# Reflectors - keep 'em or ditch 'em?



## 777Brad (Sep 20, 2007)

(or "I can smell a newb question a mile off")

Got my first mountain bike yesterday. Do you guys keep your reflectors or take them off?

If you take them off, tell me how you get those spoke reflectors off. The plastic screw on them only allows them to be tighted, not loosened.


----------



## InvictaS1 (Mar 19, 2005)

take em off!!! if your riding offroad they'll probaby just end up breaking. you should be able to take the wheel reflectors off with a regular flathead screwdriver.


----------



## Schwinn_Frontier (Sep 13, 2007)

it depends on your intended use. I use mine for commuting as well and local laws only require the rear so I pulled the rest off but when/if I get one for trail riding only I'd pull them all off. As far as the spoke reflectors for mine I just had to clear the other spokes and push it off but I didn't have a screw in it it was a round "tab" that was pushed in


----------



## VinnyT (Oct 15, 2007)

I'd take them off if you are doing trail riding. if you use it to commute around your area i would leave them on


----------



## Mr.Bob (Jan 6, 2004)

777Brad said:


> If you take them off, tell me how you get those spoke reflectors off. The plastic screw on them only allows them to be tighted, not loosened.


A lot of them are not designed to be removed easily because they use one way fasteners. Just break them off with a pair of pliers. Do it in such a way as to not bend your spokes, obviously. Few things are more annoying than wheel reflectors rattling around on you. It's up to you whether to keep the others but I'd probably leave them on if I spent any time on the road. They don't make noise, fall off and are not irritating in the same way as spoke reflectors.


----------



## mbslater (Sep 14, 2007)

*I removed mine*

I never put the front one on, didn't have room for the rear with my seat bag, and just broke the wheel reflectors off this weekend. (I moved them toward the hub and then twisted slowly---the "screw" in the middle broke in half, releasing the reflector and it didn't seem to stress the spoke much.)

I felt guilty about this for a couple of reasons. One, I know darn well that I only did this because I saw comments on this site about how lame it was to have reflectors on mountain bikes. I am not proud of being weak enough to succumb to virtual peer pressure but I had to agree the bike looks much better without them and I don't plan on doing any night riding on the streets...and if I did, I would buy lights.

The second reason I felt bad about breaking off those wheel reflectors was that my young son will no doubt notice that I did it (kid's don't miss a thing) and then I'll have to figure out a way to explain why I want them on his bike but not on mine without looking like the huge hypocrite that I am.


----------



## giantyukon (Mar 17, 2007)

I just ditched those today after finishing a 100km race. I used a flat screwdriver to get rid of the spoke reflectors. But my bike now have a strange sound coming from the headset when I lift it up and the let the front wheel bounce on the floor. I will be posting the video


----------



## dauber76 (Feb 23, 2006)

The first thing I did to my new bike was take all the reflectors and the plastic donut thing behind the cassette off. Why? The bike just looks that much cleaner and I don't have any notion of riding at night. 

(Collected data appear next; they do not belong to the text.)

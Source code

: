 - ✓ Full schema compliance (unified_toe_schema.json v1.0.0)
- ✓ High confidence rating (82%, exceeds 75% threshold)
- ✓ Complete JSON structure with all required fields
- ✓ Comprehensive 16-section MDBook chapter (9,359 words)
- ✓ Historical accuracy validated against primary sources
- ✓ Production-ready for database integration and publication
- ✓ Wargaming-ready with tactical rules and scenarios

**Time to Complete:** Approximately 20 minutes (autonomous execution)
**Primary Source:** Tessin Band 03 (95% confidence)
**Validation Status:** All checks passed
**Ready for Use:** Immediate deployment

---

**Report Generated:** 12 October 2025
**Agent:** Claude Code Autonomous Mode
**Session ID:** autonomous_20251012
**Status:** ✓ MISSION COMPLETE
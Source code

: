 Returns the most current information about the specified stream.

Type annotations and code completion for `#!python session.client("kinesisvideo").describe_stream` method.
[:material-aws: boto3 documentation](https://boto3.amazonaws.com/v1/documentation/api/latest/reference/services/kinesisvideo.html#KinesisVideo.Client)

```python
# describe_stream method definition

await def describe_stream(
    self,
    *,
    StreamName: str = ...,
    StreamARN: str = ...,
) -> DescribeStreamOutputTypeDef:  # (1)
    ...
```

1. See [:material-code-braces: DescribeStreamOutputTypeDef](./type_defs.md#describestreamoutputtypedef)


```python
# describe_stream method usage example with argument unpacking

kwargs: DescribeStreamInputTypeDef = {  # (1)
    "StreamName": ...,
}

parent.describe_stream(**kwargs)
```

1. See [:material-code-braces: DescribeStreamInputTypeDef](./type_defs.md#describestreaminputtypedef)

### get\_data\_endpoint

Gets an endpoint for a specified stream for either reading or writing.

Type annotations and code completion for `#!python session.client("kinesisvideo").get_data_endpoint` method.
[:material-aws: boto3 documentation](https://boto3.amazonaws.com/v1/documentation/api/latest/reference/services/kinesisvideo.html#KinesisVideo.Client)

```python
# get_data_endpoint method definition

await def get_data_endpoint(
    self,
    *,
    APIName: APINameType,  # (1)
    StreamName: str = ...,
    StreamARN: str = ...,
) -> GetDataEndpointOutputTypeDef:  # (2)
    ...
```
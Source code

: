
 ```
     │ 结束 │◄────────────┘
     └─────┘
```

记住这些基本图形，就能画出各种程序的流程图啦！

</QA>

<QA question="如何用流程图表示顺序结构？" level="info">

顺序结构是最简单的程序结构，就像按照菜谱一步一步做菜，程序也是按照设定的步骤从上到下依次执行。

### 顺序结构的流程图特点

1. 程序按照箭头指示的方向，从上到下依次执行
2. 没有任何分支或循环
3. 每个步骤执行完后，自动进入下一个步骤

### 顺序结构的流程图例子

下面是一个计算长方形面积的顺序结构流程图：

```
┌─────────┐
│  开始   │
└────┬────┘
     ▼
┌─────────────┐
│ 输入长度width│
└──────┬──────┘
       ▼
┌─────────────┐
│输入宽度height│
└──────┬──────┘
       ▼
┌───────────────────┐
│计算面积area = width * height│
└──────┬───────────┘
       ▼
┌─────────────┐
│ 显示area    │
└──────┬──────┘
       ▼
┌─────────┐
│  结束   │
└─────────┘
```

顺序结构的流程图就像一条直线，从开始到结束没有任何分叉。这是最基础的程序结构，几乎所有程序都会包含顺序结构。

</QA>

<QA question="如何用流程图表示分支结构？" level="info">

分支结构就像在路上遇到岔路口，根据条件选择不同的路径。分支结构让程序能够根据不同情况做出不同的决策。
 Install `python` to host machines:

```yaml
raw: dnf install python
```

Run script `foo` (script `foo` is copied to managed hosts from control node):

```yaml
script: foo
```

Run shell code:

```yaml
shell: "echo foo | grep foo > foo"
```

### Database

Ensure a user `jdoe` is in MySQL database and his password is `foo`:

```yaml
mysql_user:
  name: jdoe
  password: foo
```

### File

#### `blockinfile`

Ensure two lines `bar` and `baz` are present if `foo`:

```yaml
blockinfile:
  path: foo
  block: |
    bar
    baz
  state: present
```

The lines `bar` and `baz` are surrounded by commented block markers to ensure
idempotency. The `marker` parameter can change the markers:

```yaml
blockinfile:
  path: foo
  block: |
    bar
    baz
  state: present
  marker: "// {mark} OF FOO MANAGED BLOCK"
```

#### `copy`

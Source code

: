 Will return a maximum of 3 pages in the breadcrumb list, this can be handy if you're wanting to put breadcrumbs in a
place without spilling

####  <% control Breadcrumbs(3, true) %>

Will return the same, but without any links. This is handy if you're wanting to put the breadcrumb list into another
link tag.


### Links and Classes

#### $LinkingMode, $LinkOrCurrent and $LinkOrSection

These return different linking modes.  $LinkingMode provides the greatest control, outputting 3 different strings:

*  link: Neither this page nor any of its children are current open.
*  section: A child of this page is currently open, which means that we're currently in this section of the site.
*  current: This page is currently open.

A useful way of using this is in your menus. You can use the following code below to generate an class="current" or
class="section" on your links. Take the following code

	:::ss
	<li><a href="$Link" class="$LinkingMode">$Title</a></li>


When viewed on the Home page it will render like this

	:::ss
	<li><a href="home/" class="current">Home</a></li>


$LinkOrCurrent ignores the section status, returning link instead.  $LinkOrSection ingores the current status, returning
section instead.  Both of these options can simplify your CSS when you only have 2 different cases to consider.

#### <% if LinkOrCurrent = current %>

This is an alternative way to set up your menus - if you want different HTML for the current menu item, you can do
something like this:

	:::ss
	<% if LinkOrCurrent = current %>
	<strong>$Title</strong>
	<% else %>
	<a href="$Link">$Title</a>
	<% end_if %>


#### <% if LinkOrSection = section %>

The wheel reflectors can be tricky, I just used a needle-nose pliers and pick away at the tabs until the plastic clip broke off. I've also twisted them off from other bikes, but it required a lot of force and I wouldn't want to bend a spoke.


----------



## SlimTwisted (Jun 14, 2006)

I also remove mine instantly- but as others have (accurately) stated- There are instances where the lame nature of the reflectors is offset by the simple fact that they work.

If you happen to ride roads especially at night- you may want to think twice about ditching them.


----------



## arctic303 (Sep 27, 2006)

dauber76 said:


> The first thing I did to my new bike was take all the reflectors and the plastic donut thing behind the cassette off.


I took all the reflectors straight off, but the plastic spoke protector (dork disc )is still there. I'd love to take it off but I can't be bothered to go through all the hassle I had last time. Halfway through sawing it, burning it and pulling at it with pliers I wished I hadn't started. They're tougher than they look. :madman:


----------



## Rod (Oct 17, 2007)

I took them off my bike since they were not serving a purpose. I just broke them off my wheel with my hand. I gave the other ones away to friends who actually commute around town. If you think they serve a purpose leave them on. I was never called a newb for having reflectors on my bike.


----------



## autoduel (Feb 2, 2004)

Buy some reflective tape at an auto parts store and put some on your rims, frame and fork.


----------



## Timeless (Mar 23, 2007)

The reflectors lasted on my bike 10 mins longer than it took me to get it from the bike shop to my house. Since then they have been on the floor in the back seat of my car.

The wheel ones where tricky. I used a screw drivers to get them loose. 
My reasoning for removing them,
1. The bike looks better with out them.
2. It reduces weight 
3. One less thing to get caught on something on the trails
4. Do not have to worry about littering on the trails when they brake off.
5. The bike looks better with out them.

Everything between reason 1 and 5 are my excuses for doing it. Also my bike only is ridden on the trails so again they are not needed at all any how.


----------



## KevinB (Oct 5, 2004)

I usually leave the rear reflector on, just in case I end up riding on the road.

Take the wheel reflectors off though. On one of my bikes I left them on, and eventually broke one of the spokes to which the reflector was attached. It could've just been coincidence, but it seems odd that of all the spokes that could've broken, it had to be one of the ones attached to the reflector.


----------



## giantyukon (Mar 17, 2007)

I have a hard time removing the rear wheel chain protector, any suggestions


----------



## gumbymark (May 25, 2007)

I wouldn't let the bike store put them ON.

But I have a real reason.

Reflectors are passive. They only work at night when light is hitting them. Get two flashing rear lights to use whenever it's getting dark. The lights are active, they will draw attention to you. They can be seen from a lot further away. 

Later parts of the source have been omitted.